Outrossim, os moldes da educação domiciliar trazem embutidos na


privatização do processo pedagógico e educativo o desabono do saber docente
e, consequentemente, a desprofissionalização do mesmo. É grande verdade que
os professores e pedagogos acompanharão, conforme proposto, em
regularidade semestral, o desenvolvimento do ensino e aprendizagem dos
alunos, no entanto, sua participação dentro do processo educativo estará
reduzida a singelas orientações, ao papel de suporte, ficando a mercê do ensejo
dos pais, dos responsáveis ou do preceptor em questão, que, por sua vez, não
possuirão, necessariamente, instrução (graduação em pedagogia, licenciaturas,
magistério e áreas afins) na atividade docente.
Dado o exposto, fica visível como a proposta da escolarização domiciliar
pode, se aprovada e instituída, aprofundar de forma ainda mais latente as
mazelas de uma educação já há muito sucateada e desvalida, conspirando
contra o direito ao ensino democrático e propiciando um cenário de abandono
intelectual, social e cidadão por parte do estado.
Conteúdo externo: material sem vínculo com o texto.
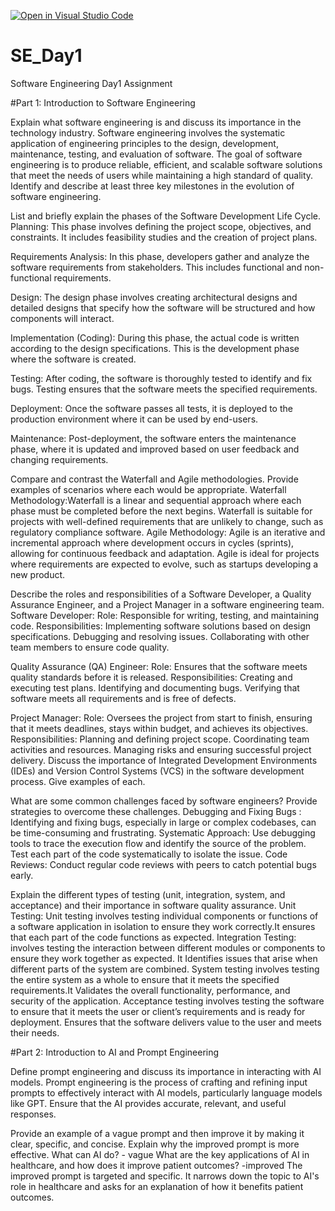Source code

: [![Open in Visual Studio Code](https://classroom.github.com/assets/open-in-vscode-2e0aaae1b6195c2367325f4f02e2d04e9abb55f0b24a779b69b11b9e10269abc.svg)](https://classroom.github.com/online_ide?assignment_repo_id=15576511&assignment_repo_type=AssignmentRepo)
# SE_Day1
Software Engineering Day1 Assignment

#Part 1: Introduction to Software Engineering

Explain what software engineering is and discuss its importance in the technology industry.
Software engineering involves the systematic application of engineering principles to the design, development, maintenance, testing, and evaluation of software. 
The goal of software engineering is to produce reliable, efficient, and scalable software solutions that meet the needs of users while maintaining a high standard of quality.
Identify and describe at least three key milestones in the evolution of software engineering.


List and briefly explain the phases of the Software Development Life Cycle.
Planning: This phase involves defining the project scope, objectives, and constraints. It includes feasibility studies and the creation of project plans.

Requirements Analysis: In this phase, developers gather and analyze the software requirements from stakeholders. This includes functional and non-functional requirements.

Design: The design phase involves creating architectural designs and detailed designs that specify how the software will be structured and how components will interact.

Implementation (Coding): During this phase, the actual code is written according to the design specifications. This is the development phase where the software is created.

Testing: After coding, the software is thoroughly tested to identify and fix bugs. Testing ensures that the software meets the specified requirements.

Deployment: Once the software passes all tests, it is deployed to the production environment where it can be used by end-users.

Maintenance: Post-deployment, the software enters the maintenance phase, where it is updated and improved based on user feedback and changing requirements.

Compare and contrast the Waterfall and Agile methodologies. Provide examples of scenarios where each would be appropriate.
Waterfall Methodology:Waterfall is a linear and sequential approach where each phase must be completed before the next begins.
 Waterfall is suitable for projects with well-defined requirements that are unlikely to change, such as regulatory compliance software.
 Agile Methodology: Agile is an iterative and incremental approach where development occurs in cycles (sprints), allowing for continuous feedback and adaptation.
 Agile is ideal for projects where requirements are expected to evolve, such as startups developing a new product.

Describe the roles and responsibilities of a Software Developer, a Quality Assurance Engineer, and a Project Manager in a software engineering team.
Software Developer:
Role: Responsible for writing, testing, and maintaining code.
Responsibilities:
Implementing software solutions based on design specifications.
Debugging and resolving issues.
Collaborating with other team members to ensure code quality.

Quality Assurance (QA) Engineer:
Role: Ensures that the software meets quality standards before it is released.
Responsibilities:
Creating and executing test plans.
Identifying and documenting bugs.
Verifying that software meets all requirements and is free of defects.

Project Manager:
Role: Oversees the project from start to finish, ensuring that it meets deadlines, stays within budget, and achieves its objectives.
Responsibilities:
Planning and defining project scope.
Coordinating team activities and resources.
Managing risks and ensuring successful project delivery.
Discuss the importance of Integrated Development Environments (IDEs) and Version Control Systems (VCS) in the software development process. Give examples of each.


What are some common challenges faced by software engineers? Provide strategies to overcome these challenges.
Debugging and Fixing Bugs : Identifying and fixing bugs, especially in large or complex codebases, can be time-consuming and frustrating.
Systematic Approach: Use debugging tools to trace the execution flow and identify the source of the problem. Test each part of the code systematically to isolate the issue.
Code Reviews: Conduct regular code reviews with peers to catch potential bugs early.

Explain the different types of testing (unit, integration, system, and acceptance) and their importance in software quality assurance.
 Unit Testing: Unit testing involves testing individual components or functions of a software application in isolation to ensure they work correctly.It ensures that each part of the code functions as expected.
 Integration Testing: involves testing the interaction between different modules or components to ensure they work together as expected. It Identifies issues that arise when different parts of the system are combined.
 System testing involves testing the entire system as a whole to ensure that it meets the specified requirements.It Validates the overall functionality, performance, and security of the application.
 Acceptance testing involves testing the software to ensure that it meets the user or client’s requirements and is ready for deployment. Ensures that the software delivers value to the user and meets their needs.

#Part 2: Introduction to AI and Prompt Engineering


Define prompt engineering and discuss its importance in interacting with AI models.
Prompt engineering is the process of crafting and refining input prompts to effectively interact with AI models, particularly language models like GPT. Ensure that the AI provides accurate, relevant, and useful responses.

Provide an example of a vague prompt and then improve it by making it clear, specific, and concise. Explain why the improved prompt is more effective.
What can AI do? - vague
What are the key applications of AI in healthcare, and how does it improve patient outcomes? -improved
The improved prompt is targeted and specific. It narrows down the topic to AI's role in healthcare and asks for an explanation of how it benefits patient outcomes. 
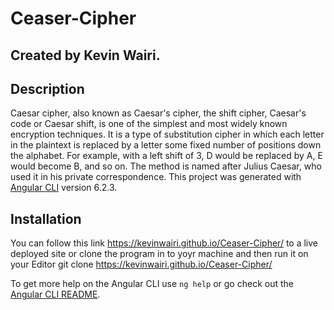 # Ceaser-Cipher

## Created by Kevin Wairi.

## Description
Caesar cipher, also known as Caesar's cipher, the shift cipher, Caesar's code or Caesar shift, is one of the simplest and most widely known encryption techniques. It is a type of substitution cipher in which each letter in the plaintext is replaced by a letter some fixed number of positions down the alphabet. For example, with a left shift of 3, D would be replaced by A, E would become B, and so on. 
The method is named after Julius Caesar, who used it in his private correspondence. 
This project was generated with [Angular CLI](https://github.com/angular/angular-cli) version 6.2.3.

## Installation
You can follow this link https://kevinwairi.github.io/Ceaser-Cipher/ to a live deployed site
or clone the program in to yoyr machine and then run it on your Editor
git clone https://kevinwairi.github.io/Ceaser-Cipher/






To get more help on the Angular CLI use `ng help` or go check out the [Angular CLI README](https://github.com/angular/angular-cli/blob/master/README.md).
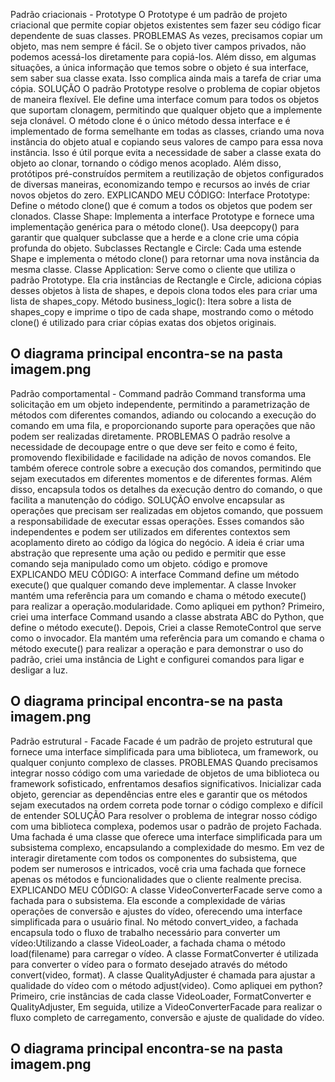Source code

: Padrão criacionais - Prototype
O Prototype é um padrão de projeto criacional que permite copiar objetos existentes sem fazer seu código ficar dependente de suas classes.
PROBLEMAS
As vezes, precisamos copiar um objeto, mas nem sempre é fácil. Se o objeto tiver campos privados, não podemos acessá-los diretamente para copiá-los. Além disso, em algumas situações, a única informação que temos sobre o objeto é sua interface, sem saber sua classe exata. Isso complica ainda mais a tarefa de criar uma cópia. 
SOLUÇÃO
O padrão Prototype resolve o problema de copiar objetos de maneira flexível. Ele define uma interface comum para todos os objetos que suportam clonagem, permitindo que qualquer objeto que a implemente seja clonável. O método clone é o único método dessa interface e é implementado de forma semelhante em todas as classes, criando uma nova instância do objeto atual e copiando seus valores de campo para essa nova instância. Isso é útil porque evita a necessidade de saber a classe exata do objeto ao clonar, tornando o código menos acoplado. Além disso, protótipos pré-construídos permitem a reutilização de objetos configurados de diversas maneiras, economizando tempo e recursos ao invés de criar novos objetos do zero.
EXPLICANDO MEU CÓDIGO:
Interface Prototype: Define o método clone() que é comum a todos os objetos que podem ser clonados.
Classe Shape: Implementa a interface Prototype e fornece uma implementação genérica para o método clone(). Usa deepcopy() para garantir que qualquer subclasse que a herde e a clone crie uma cópia profunda do objeto.
Subclasses Rectangle e Circle: Cada uma estende Shape e implementa o método clone() para retornar uma nova instância da mesma classe.
Classe Application: Serve como o cliente que utiliza o padrão Prototype. Ela cria instâncias de Rectangle e Circle, adiciona cópias desses objetos à lista de shapes, e depois clona todos eles para criar uma lista de shapes_copy.
Método business_logic(): Itera sobre a lista de shapes_copy e imprime o tipo de cada shape, mostrando como o método clone() é utilizado para criar cópias exatas dos objetos originais.
## O diagrama principal encontra-se na pasta imagem.png

Padrão comportamental - Command
padrão Command transforma uma solicitação em um objeto independente, permitindo a parametrização de métodos com diferentes comandos, adiando ou colocando a execução do comando em uma fila, e proporcionando suporte para operações que não podem ser realizadas diretamente.
PROBLEMAS
 O padrão resolve a necessidade de decoupage entre o que deve ser feito e como é feito, promovendo flexibilidade e facilidade na adição de novos comandos. Ele também oferece controle sobre a execução dos comandos, permitindo que sejam executados em diferentes momentos e de diferentes formas. Além disso, encapsula todos os detalhes da execução dentro do comando, o que facilita a manutenção do código.
SOLUÇÃO
envolve encapsular as operações que precisam ser realizadas em objetos comando, que possuem a responsabilidade de executar essas operações. Esses comandos são independentes e podem ser utilizados em diferentes contextos sem acoplamento direto ao código da lógica do negócio. A ideia é criar uma abstração que represente uma ação ou pedido e permitir que esse comando seja manipulado como um objeto. código e promove 
EXPLICANDO MEU CÓDIGO:
 A interface Command define um método execute() que qualquer comando deve implementar. A classe Invoker mantém uma referência para um comando e chama o método execute() para realizar a operação.modularidade.
Como apliquei em python? Primeiro, criei uma interface Command usando a classe abstrata ABC do Python, que define o método execute(). Depois, Criei a classe RemoteControl que serve como o invocador. Ela mantém uma referência para um comando e chama o método execute() para realizar a operação e para demonstrar o uso do padrão, criei uma instância de Light e configurei comandos para ligar e desligar a luz.
## O diagrama principal encontra-se na pasta  imagem.png
Padrão estrutural - Facade
 Facade é um padrão de projeto estrutural que fornece uma interface simplificada para uma biblioteca, um framework, ou qualquer conjunto complexo de classes.
PROBLEMAS
Quando precisamos integrar nosso código com uma variedade de objetos de uma biblioteca ou framework sofisticado, enfrentamos desafios significativos. Inicializar cada objeto, gerenciar as dependências entre eles e garantir que os métodos sejam executados na ordem correta pode tornar o código complexo e difícil de entender
SOLUÇÃO
Para resolver o problema de integrar nosso código com uma biblioteca complexa, podemos usar o padrão de projeto Fachada. Uma fachada é uma classe que oferece uma interface simplificada para um subsistema complexo, encapsulando a complexidade do mesmo. Em vez de interagir diretamente com todos os componentes do subsistema, que podem ser numerosos e intricados, você cria uma fachada que fornece apenas os métodos e funcionalidades que o cliente realmente precisa.
EXPLICANDO MEU CÓDIGO:
A classe VideoConverterFacade serve como a fachada para o subsistema. Ela esconde a complexidade de várias operações de conversão e ajustes do vídeo, oferecendo uma interface simplificada para o usuário final.
No método convert_video, a fachada encapsula todo o fluxo de trabalho necessário para converter um vídeo:Utilizando a classe VideoLoader, a fachada chama o método load(filename) para carregar o vídeo.
A classe FormatConverter é utilizada para converter o vídeo para o formato desejado através do método convert(video, format).
A classe QualityAdjuster é chamada para ajustar a qualidade do vídeo com o método adjust(video).
Como apliquei em python? Primeiro, crie instâncias de cada classe VideoLoader, FormatConverter e QualityAdjuster, Em seguida, utilize a VideoConverterFacade para realizar o fluxo completo de carregamento, conversão e ajuste de qualidade do vídeo.
## O diagrama principal encontra-se na pasta  imagem.png




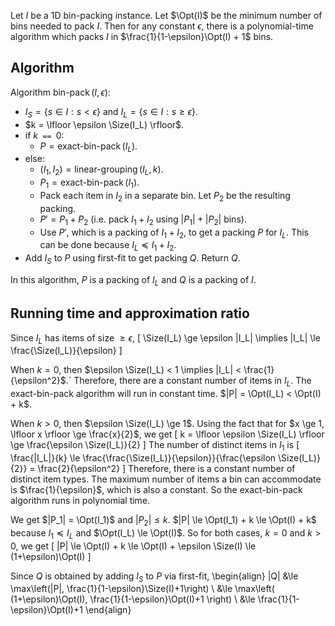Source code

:$\newcommand{\Size}{\operatorname{size}}\newcommand{\Opt}{\operatorname{opt}}$
Let $I$ be a 1D bin-packing instance.
Let $\Opt(I)$ be the minimum number of bins needed to pack $I$.
Then for any constant $\epsilon$, there is a polynomial-time algorithm which packs $I$ in
$\frac{1}{1-\epsilon}\Opt(I) + 1$ bins.

## Algorithm

Algorithm $\operatorname{bin-pack}(I, \epsilon)$:

* $I_S = \{s \in I: s < \epsilon\}$ and $I_L = \{s \in I: s \ge \epsilon\}$.
* $k = \lfloor \epsilon \Size(I_L) \rfloor$.
* if $k \texttt{ == } 0$:
    * $P = \operatorname{exact-bin-pack}(I_L)$.
* else:
    * $(I_1, I_2) = \operatorname{linear-grouping}(I_L, k)$.
    * $P_1 = \operatorname{exact-bin-pack}(I_1)$.
    * Pack each item in $I_2$ in a separate bin. Let $P_2$ be the resulting packing.
    * $P' = P_1 + P_2$ (i.e. pack $I_1 + I_2$ using $|P_1| + |P_2|$ bins).
    * Use $P'$, which is a packing of $I_1 + I_2$, to get a packing $P$ for $I_L$.
      This can be done because $I_L \preceq I_1 + I_2$.
* Add $I_S$ to $P$ using first-fit to get packing $Q$. Return $Q$.

In this algorithm, $P$ is a packing of $I_L$ and $Q$ is a packing of $I$.

## Running time and approximation ratio

Since $I_L$ has items of size $\ge \epsilon$,
\[ \Size(I_L) \ge \epsilon |I_L| \implies |I_L| \le \frac{\Size(I_L)}{\epsilon} \]

When $k = 0$, then $\epsilon \Size(I_L) < 1 \implies |I_L| < \frac{1}{\epsilon^2}$.`
Therefore, there are a constant number of items in $I_L$.
The exact-bin-pack algorithm will run in constant time.
$|P| = \Opt(I_L) < \Opt(I) + k$.

When $k > 0$, then $\epsilon \Size(I_L) \ge 1$.
Using the fact that for $x \ge 1, \lfloor x \rfloor \ge \frac{x}{2}$, we get
\[ k = \lfloor \epsilon \Size(I_L) \rfloor \ge \frac{\epsilon \Size(I_L)}{2} \]
The number of distinct items in $I_1$ is
\[ \frac{|I_L|}{k} \le \frac{\frac{\Size(I_L)}{\epsilon}}{\frac{\epsilon \Size(I_L)}{2}}
= \frac{2}{\epsilon^2} \]
Therefore, there is a constant number of distinct item types.
The maximum number of items a bin can accommodate is $\frac{1}{\epsilon}$, which is also a constant.
So the exact-bin-pack algorithm runs in polynomial time.

We get $|P_1| = \Opt(I_1)$ and $|P_2| \le k$.
$|P| \le \Opt(I_1) + k \le \Opt(I) + k$ because $I_1 \preceq I_L$ and $\Opt(I_L) \le \Opt(I)$.
So for both cases, $k=0$ and $k>0$, we get
\[ |P| \le \Opt(I) + k \le \Opt(I) + \epsilon \Size(I) \le (1+\epsilon)\Opt(I) \]

Since $Q$ is obtained by adding $I_S$ to $P$ via first-fit,
\begin{align}
|Q| &\le \max\left(|P|, \frac{1}{1-\epsilon}\Size(I)+1\right)
\\ &\le \max\left( (1+\epsilon)\Opt(I), \frac{1}{1-\epsilon}\Opt(I)+1 \right)
\\ &\le \frac{1}{1-\epsilon}\Opt(I)+1
\end{align}
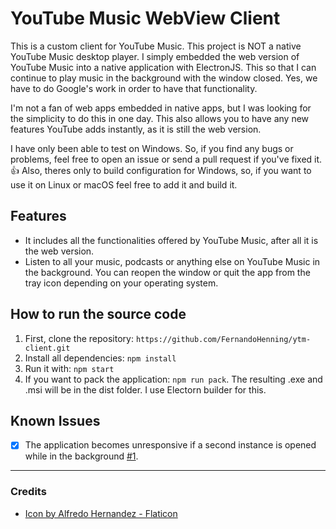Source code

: 
# YouTube Music WebView Client

This is a custom client for YouTube Music. This project is NOT a native YouTube Music desktop player. I simply embedded the web version of YouTube Music into a native application with ElectronJS. This so that I can continue to play music in the background with the window closed. Yes, we have to do Google's work in order to have that functionality.

I'm not a fan of web apps embedded in native apps, but I was looking for the simplicity to do this in one day. This also allows you to have any new features YouTube adds instantly, as it is still the web version.

I have only been able to test on Windows. So, if you find any bugs or problems, feel free to open an issue or send a pull request if you've fixed it.👍
Also, theres only to build configuration for Windows, so, if you want to use it on Linux or macOS feel free to add it and build it.
 
## Features 
- It includes all the functionalities offered by YouTube Music, after all it is the web version.
- Listen to all your music, podcasts or anything else on YouTube Music in the background. You can reopen the window or quit the app from the tray icon depending on your operating system.

## How to run the source code

1. First, clone the repository: `https://github.com/FernandoHenning/ytm-client.git`
2. Install all dependencies: `npm install`
3. Run it with: `npm start`
4. If you want to pack the application: `npm run pack`. The resulting .exe and .msi will be in the dist folder. I use Electorn builder for this. 
## Known Issues
- [x] The application becomes unresponsive if a second instance is opened while in the background [#1](https://github.com/FernandoHenning/ytm-client/issues/1).
---
### Credits
- <a href="https://www.flaticon.es/iconos-gratis/boton-de-play" title="boton-de-play iconos">Icon by Alfredo Hernandez - Flaticon</a>
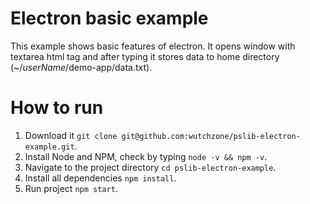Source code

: # Electron basic example
This example shows basic features of electron.
It opens window with textarea html tag and after typing it stores data to home directory (~/*userName*/demo-app/data.txt).

# How to run
1. Download it `git clone git@github.com:wutchzone/pslib-electron-example.git`.
2. Install Node and NPM, check by typing `node -v && npm -v`.
3. Navigate to the project directory `cd pslib-electron-example`.
4. Install all dependencies `npm install`.
5. Run project `npm start`.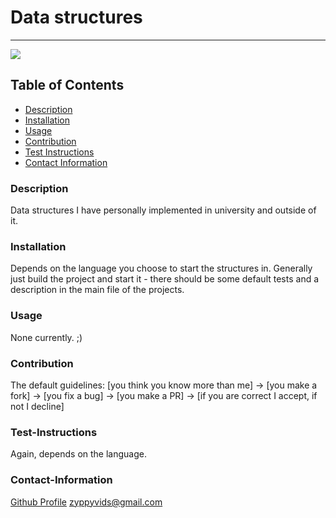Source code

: # Data structures
----

<a href="https://img.shields.io/badge/License-None-brightgreen"><img src="https://img.shields.io/badge/License-None-brightgreen"></a>

## Table of Contents
- [Description](#description)
- [Installation](#installation)
- [Usage](#usage)
- [Contribution](#contribution)
- [Test Instructions](#test-instructions)
- [Contact Information](#contact-information)

### Description
Data structures I have personally implemented in university and outside of it.

### Installation
Depends on the language you choose to start the structures in. Generally just build the project and start it - there should be some default tests and a description in the main file of the projects.

### Usage
None currently. ;)

### Contribution
The default guidelines: [you think you know more than me] -> [you make a fork] -> [you fix a bug] -> [you make a PR] -> [if you are correct I accept, if not I decline]

### Test-Instructions
Again, depends on the language.

### Contact-Information
[Github Profile](https://github.com/zyppyvids)
zyppyvids@gmail.com

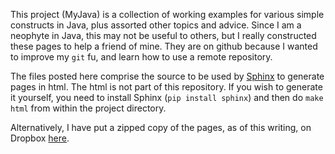 This project (MyJava) is a collection of working examples for various simple constructs in Java, plus assorted other topics and advice.  Since I am a neophyte in Java, this may not be useful to others, but I really constructed these pages to help a friend of mine.  They are on github because I wanted to improve my `git` fu, and learn how to use a remote repository.

The files posted here comprise the source to be used by [Sphinx][1] to generate pages in html.  The html is not part of this repository.  If you wish to generate it yourself, you need to install Sphinx (`pip install sphinx`) and then do `make html` from within the project directory.

Alternatively, I have put a zipped copy of the pages, as of this writing, on Dropbox [here][2].

[1]: http://sphinx-doc.org
[2]: https://dl.dropboxusercontent.com/u/3534458/MyJava.zip
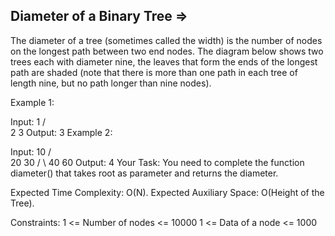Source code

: Diameter of a Binary Tree  =>
--------------------------


The diameter of a tree (sometimes called the width) is the number of nodes on the longest path between two end nodes. The diagram below shows two trees each with diameter nine, the leaves that form the ends of the longest path are shaded (note that there is more than one path in each tree of length nine, but no path longer than nine nodes). 



Example 1:

Input:
       1
     /  \
    2    3
Output: 3
Example 2:

Input:
         10
        /   \
      20    30
    /   \ 
   40   60
Output: 4
Your Task:
You need to complete the function diameter() that takes root as parameter and returns the diameter.

Expected Time Complexity: O(N).
Expected Auxiliary Space: O(Height of the Tree).

Constraints:
1 <= Number of nodes <= 10000
1 <= Data of a node <= 1000

 
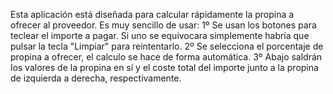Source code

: Esta aplicación está diseñada para calcular rápidamente la propina a ofrecer al proveedor.
Es muy sencillo de usar:
1º Se usan los botones para teclear el importe a pagar. Si uno se equivocara simplemente habría que pulsar la tecla "Limpiar" para reintentarlo.
2º Se selecciona el porcentaje de propina a ofrecer, el calculo se hace de forma automática.
3º Abajo saldrán los valores de la propina en sí y el coste total del importe junto a la propina de izquierda a derecha, respectivamente.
Ao instaurar tal modelo, a
dissimulada “liberdade” que se adquire caminha em compasso com a grave
responsabilidade para com a formação dos sujeitos que comporão o futuro de
nossa sociedade, estando o governo isento e aquém do acolhimento intelectivo
e societário desses jovens.

REFERÊNCIAS BIBLIOGRÁFICAS

Manifesto Contra a Regulamentação da Educação Domiciliar e em Defesa do


Investimento nas Escolas Públicas, 2022.

TRAVERSINI, Clarice Salete; Problemas da escolarização doméstica: uma defesa


da escola pública enquanto espaço comum e democrático. Pro-posições:
Campinas, e20200040, volume 33, p. 1-24, 2022.